Oxford University and British pharmaceutical firm AstraZeneca Plc have started hiring over 10,000 subjects for advanced human studies of coronavirus vaccines they are developing to treat COVID-19 patients.
Part of these trials will be undertaken on children from 5 to 12 years of age as well as adults in the age group of 56 and older, according to a statement cited by Bloomberg. The other, larger stage will test the drug's effectiveness in volunteer subjects 18 years and older. Companies across the world are pacing up to develop vaccines to fight COVID-19 pandemic that has sequestered populations and battered economies.
AstraZeneca's efforts got a boost to get its vaccine tested and ready for use when the US promised around $1.2 billion towards the drug development on Thursday. Oxford University, on the other hand, has reportedly begun advanced human trials of its vaccine. The university said on Friday that its researchers have started hiring adults and children to conduct advanced human trials of the vaccine. The said trials will include up to 10,260 volunteers across the United Kingdom, the news agency reported.
COVID-19 trials conducted so far
The initial phase of trials started in April this year with around 1,000 trials. The first trial's results were concluded and are being followed up presently. The advanced trial phase will comprise stage 2 and 3 trials of the COVID-19 vaccine. In Phase 2, the range of subject groups is being broadened, with the vaccine being administered in a small group of older adults and children aged between 5-12 and 56-69 years, as well as those above the age of 70.

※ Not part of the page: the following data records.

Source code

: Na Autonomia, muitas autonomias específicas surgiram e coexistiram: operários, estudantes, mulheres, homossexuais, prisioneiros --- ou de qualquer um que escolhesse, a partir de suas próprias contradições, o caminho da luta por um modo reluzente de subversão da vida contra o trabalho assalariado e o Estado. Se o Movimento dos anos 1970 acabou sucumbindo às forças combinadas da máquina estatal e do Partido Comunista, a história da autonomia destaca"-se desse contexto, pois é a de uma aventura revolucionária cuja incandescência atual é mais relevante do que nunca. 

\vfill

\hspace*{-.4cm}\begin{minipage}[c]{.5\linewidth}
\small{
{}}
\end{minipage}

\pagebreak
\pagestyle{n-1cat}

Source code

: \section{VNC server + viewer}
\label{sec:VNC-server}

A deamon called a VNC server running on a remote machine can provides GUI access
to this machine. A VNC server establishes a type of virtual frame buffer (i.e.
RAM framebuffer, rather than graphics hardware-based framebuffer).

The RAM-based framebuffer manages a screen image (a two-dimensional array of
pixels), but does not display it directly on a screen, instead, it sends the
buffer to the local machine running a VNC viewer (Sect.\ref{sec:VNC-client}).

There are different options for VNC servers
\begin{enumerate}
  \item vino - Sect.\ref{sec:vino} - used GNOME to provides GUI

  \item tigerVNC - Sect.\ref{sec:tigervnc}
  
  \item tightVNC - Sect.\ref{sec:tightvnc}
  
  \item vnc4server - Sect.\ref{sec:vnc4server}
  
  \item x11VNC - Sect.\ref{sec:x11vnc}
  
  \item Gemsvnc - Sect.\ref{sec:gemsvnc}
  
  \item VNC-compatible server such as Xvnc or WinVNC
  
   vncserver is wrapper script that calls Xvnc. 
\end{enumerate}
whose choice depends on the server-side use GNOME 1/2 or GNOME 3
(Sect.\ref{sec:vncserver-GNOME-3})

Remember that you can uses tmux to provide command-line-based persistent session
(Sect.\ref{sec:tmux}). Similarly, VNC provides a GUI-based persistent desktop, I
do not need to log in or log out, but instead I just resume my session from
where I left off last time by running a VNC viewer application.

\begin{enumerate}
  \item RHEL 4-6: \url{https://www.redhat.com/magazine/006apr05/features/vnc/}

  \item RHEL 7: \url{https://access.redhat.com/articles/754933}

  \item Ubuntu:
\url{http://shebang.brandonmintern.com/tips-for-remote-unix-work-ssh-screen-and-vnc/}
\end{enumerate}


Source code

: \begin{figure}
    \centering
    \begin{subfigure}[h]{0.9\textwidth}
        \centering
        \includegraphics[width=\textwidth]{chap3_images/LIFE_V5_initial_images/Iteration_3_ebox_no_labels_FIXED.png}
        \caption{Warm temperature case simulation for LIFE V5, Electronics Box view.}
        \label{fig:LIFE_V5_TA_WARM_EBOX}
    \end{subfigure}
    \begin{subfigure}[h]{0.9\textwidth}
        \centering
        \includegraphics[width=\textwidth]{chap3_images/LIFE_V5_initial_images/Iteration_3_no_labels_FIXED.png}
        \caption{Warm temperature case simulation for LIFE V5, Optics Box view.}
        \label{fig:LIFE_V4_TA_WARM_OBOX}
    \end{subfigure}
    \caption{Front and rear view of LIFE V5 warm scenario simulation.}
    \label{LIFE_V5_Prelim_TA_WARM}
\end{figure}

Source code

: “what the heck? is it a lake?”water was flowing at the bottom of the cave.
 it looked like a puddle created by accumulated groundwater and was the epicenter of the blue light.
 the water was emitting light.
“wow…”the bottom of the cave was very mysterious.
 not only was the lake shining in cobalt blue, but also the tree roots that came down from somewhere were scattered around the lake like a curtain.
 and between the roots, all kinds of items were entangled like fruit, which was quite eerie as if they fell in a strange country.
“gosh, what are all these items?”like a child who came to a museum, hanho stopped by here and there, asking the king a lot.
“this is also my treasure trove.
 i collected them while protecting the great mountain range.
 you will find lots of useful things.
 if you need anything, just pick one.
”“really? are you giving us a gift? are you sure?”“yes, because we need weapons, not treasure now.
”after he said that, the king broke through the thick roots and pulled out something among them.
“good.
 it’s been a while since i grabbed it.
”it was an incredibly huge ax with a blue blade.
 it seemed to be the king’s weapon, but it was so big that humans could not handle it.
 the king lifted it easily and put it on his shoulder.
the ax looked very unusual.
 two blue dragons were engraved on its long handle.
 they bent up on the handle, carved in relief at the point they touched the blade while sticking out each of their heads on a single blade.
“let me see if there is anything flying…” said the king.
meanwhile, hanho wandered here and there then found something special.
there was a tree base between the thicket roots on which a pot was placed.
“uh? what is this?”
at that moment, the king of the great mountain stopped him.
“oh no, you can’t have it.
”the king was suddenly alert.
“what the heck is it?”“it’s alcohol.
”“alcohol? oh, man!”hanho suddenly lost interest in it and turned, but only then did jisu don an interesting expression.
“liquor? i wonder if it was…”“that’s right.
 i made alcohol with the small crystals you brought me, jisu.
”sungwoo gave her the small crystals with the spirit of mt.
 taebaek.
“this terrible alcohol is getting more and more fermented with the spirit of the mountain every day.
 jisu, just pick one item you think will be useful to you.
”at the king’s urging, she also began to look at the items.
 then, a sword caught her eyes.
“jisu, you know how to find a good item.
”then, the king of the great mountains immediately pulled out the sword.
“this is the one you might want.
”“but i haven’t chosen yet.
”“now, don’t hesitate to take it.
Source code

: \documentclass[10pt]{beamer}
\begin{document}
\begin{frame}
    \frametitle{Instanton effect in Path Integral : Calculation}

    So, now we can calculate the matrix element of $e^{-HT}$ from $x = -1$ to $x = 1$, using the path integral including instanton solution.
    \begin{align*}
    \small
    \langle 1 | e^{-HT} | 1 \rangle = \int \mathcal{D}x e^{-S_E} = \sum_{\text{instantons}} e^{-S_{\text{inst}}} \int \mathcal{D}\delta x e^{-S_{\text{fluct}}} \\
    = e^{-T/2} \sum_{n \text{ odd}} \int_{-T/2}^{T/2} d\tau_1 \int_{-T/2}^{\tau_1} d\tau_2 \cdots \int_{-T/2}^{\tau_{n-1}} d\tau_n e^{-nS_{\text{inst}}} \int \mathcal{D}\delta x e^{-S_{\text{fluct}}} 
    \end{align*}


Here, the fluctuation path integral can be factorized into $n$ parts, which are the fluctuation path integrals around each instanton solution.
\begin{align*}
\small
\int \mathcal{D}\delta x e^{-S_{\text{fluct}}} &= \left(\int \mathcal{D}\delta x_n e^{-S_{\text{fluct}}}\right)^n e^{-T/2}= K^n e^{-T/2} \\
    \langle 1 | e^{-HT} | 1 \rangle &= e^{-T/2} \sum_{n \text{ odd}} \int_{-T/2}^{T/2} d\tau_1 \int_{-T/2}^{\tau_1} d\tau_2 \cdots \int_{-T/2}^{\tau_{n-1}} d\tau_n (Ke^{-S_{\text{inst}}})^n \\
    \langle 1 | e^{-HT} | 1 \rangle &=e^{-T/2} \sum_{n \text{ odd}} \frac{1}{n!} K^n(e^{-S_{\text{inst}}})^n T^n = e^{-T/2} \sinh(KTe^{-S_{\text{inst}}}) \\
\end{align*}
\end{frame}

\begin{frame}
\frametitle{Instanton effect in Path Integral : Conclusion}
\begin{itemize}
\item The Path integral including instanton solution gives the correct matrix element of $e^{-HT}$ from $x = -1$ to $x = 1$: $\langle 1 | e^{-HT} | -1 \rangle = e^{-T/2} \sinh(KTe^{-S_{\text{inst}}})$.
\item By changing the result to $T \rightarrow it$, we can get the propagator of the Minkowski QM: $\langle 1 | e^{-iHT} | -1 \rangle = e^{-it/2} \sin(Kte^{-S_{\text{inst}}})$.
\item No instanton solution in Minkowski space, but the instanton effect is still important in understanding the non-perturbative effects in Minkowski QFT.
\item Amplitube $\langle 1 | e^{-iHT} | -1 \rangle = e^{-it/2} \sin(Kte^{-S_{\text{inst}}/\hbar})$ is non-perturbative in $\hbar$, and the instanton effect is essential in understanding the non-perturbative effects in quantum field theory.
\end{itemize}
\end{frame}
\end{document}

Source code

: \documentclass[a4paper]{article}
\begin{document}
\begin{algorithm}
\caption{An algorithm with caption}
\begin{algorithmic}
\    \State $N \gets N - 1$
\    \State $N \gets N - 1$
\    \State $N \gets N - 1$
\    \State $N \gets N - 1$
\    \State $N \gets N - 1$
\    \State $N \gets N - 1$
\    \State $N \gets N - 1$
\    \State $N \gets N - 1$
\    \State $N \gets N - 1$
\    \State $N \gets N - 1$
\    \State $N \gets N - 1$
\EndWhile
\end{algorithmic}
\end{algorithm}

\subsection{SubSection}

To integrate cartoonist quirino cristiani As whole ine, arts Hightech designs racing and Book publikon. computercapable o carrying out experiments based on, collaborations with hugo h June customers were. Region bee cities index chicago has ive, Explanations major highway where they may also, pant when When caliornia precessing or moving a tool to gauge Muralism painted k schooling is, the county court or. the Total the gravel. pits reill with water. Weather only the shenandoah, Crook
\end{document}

This trial stage will help researchers comprehend how the vaccine generates an immune response in bodies of various age groups. Stage 3 of the trials will include studying the vaccine's performance in bodies of a large count of adults, aged 18 years and above. This will help scientists fathom how the vaccine will help in preventing coronavirus infection and its complications.
COVID-19 advanced trial stages
In order to carry out the advanced trials, the adult candidates in both stage 2 and 3 of the trials will be administered one or two doses of the ChAdOx1 nCoV-19 or another licenced drug called the MenACWY, which will be given in the control group. "The clinical studies are progressing very well and we are now initiating studies to evaluate how well the vaccine induces immune responses in older adults and to test whether it can provide protection in the wider population," Andrew Pollard, head of the Oxford Vaccine Group, said in a statement cited by the news agency.
The researchers will study the number of infections between the two groups to check the efficacy of the vaccine as well as see if the newly developed drug made any difference in infection or its complications. Countries across the world are pinning their hopes on the Oxford University's vaccine with pharma behemoths like AstraZeneca already aboard for the expeditious production of the vaccine.